The first topic of conversation concerned the all-important relationship between the US and NATO. Mary Dejevsky says that delegates travelled to Munich with a sense of gloom, having heard that the US regarded the EU and NATO with some scepticism. At the conference, however, they heard vice President Michael Pence and Defence Secretary James Mattis, say that the US was just as committed to NATO as the previous administration, as long as EU nations stumped up some more money. However, as Mary explained, “at the back of everybody’s minds, especially in the minds of people from Central and Eastern Europe, was the idea that this might not be all that the new administration might be about… They were hearing one thing but their sense of trepidation persisted afterwards.” Professor Golstein says on this subject that: “Europeans are definitely at a loss, because NATO was an organization that came into being a long time ago, under the leadership and guidance of the United States, and they used to call all the shots. They introduced the so called ‘Pax Americana’ and it went on. So now, Europeans are more like children left at home when their parents left and they don’t really know what to do. …They are not ready to think on their own, because the US has trained them in a particular way, provided for military bases all over Europe.” Professor Golstein went on to say that Europeans are trying to hold to the idea of the evil bad Soviet Union but there is a new reality that they are having difficulty coming to terms with.
There is another complication, Mary Dejevsky says. “Suddenly you have the problem of Brexit and Britain leaving the European Union, and a lot of splits within the European Union about its defence…. Getting together a new [European] defence policy is not going to be easy.” Mary then put the conference in perspective. “This particularly Conference has a history and a tradition of being quite Cold-War-like in its atmosphere and its priorities.

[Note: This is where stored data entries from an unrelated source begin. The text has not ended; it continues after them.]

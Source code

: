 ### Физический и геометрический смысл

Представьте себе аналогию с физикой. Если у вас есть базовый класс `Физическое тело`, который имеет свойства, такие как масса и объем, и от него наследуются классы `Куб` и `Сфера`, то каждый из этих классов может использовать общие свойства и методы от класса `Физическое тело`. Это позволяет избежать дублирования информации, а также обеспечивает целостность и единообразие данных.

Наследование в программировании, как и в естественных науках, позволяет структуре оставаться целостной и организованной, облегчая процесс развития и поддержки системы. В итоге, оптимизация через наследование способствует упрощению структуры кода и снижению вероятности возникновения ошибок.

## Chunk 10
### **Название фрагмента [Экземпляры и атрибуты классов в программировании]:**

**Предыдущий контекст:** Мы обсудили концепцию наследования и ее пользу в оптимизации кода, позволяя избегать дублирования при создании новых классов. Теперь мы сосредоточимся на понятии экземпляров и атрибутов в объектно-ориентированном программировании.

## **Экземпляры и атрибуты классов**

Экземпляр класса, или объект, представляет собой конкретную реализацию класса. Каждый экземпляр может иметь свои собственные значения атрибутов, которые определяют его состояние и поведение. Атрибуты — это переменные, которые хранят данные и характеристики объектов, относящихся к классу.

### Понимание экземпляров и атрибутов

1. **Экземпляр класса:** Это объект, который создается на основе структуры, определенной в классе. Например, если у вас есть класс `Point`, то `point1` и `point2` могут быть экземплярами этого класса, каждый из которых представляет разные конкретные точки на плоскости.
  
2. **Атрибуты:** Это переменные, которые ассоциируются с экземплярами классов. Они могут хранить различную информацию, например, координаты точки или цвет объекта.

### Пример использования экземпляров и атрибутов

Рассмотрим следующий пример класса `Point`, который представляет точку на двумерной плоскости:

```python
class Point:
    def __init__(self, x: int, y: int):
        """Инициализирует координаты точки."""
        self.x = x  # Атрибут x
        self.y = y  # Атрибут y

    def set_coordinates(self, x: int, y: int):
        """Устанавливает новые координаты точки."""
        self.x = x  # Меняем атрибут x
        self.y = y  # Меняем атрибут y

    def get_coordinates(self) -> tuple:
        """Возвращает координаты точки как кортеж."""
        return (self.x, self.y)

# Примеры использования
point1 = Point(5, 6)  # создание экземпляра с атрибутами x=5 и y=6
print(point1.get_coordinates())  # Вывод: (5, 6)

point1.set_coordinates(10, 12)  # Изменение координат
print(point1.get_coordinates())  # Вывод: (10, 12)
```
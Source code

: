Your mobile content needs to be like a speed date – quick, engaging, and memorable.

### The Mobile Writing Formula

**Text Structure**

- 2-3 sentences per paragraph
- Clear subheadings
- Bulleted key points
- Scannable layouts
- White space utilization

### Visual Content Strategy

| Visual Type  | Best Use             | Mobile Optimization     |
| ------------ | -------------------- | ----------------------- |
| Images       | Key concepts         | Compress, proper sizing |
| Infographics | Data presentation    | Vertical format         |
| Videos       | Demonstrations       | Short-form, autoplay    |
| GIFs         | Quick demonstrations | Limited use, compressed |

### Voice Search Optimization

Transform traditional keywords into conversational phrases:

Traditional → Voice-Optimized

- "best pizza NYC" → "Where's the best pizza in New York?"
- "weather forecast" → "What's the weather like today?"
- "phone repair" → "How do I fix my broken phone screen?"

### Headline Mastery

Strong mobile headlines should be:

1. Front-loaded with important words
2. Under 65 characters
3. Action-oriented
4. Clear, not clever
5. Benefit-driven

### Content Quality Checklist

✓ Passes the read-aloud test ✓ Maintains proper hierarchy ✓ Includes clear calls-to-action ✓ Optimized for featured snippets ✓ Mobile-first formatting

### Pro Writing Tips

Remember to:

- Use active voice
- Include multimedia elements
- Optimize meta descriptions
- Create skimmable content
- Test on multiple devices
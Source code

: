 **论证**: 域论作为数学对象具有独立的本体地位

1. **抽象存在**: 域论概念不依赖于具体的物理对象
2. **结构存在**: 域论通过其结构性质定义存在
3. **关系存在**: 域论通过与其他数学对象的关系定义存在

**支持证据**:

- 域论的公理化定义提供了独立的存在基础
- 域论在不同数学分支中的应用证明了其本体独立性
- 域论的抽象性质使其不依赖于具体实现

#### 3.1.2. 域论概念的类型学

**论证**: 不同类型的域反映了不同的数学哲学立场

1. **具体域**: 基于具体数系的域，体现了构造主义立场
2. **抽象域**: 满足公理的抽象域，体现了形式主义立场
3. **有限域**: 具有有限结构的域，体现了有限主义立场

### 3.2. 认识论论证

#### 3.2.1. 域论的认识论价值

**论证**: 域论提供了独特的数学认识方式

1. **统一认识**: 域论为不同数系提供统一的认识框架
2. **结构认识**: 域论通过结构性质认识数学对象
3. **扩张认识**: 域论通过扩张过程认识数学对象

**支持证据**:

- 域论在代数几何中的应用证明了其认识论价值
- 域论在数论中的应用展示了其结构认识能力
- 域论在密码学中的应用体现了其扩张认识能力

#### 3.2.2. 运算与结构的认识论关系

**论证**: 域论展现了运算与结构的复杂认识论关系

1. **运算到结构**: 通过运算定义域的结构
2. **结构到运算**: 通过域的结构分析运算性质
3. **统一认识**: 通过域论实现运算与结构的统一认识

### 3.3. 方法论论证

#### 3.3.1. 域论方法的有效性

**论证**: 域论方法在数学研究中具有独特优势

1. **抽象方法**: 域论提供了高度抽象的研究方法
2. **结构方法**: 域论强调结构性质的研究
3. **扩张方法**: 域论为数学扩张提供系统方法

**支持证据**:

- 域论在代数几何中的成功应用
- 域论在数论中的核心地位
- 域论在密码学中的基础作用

And what I found surprising this year, that is despite Ukraine, relations with Russia, and the perceived threat from Russia, which were all there in the mix; these topics were not right up there as the absolute top concerns. …There wasn’t the really cold anti-Russian sort of tone that Munich has so often been associated with.”
Host John Harrison admits that he is naughty sometimes and reads alternative news sites, full of controversy theories, and one of the biggest theories recently has been called ‘Post-Western Age.’ “I dismissed that as being just another irrelevant invention produced by these kids, you know one man and a dog running a news site somewhere, and I then went onto the Munich Security Conference site and I find former diplomat Wolfgang Ischinger who was chairman of the Conference saying that the world is on the brink of a ‘Post Western Age!’”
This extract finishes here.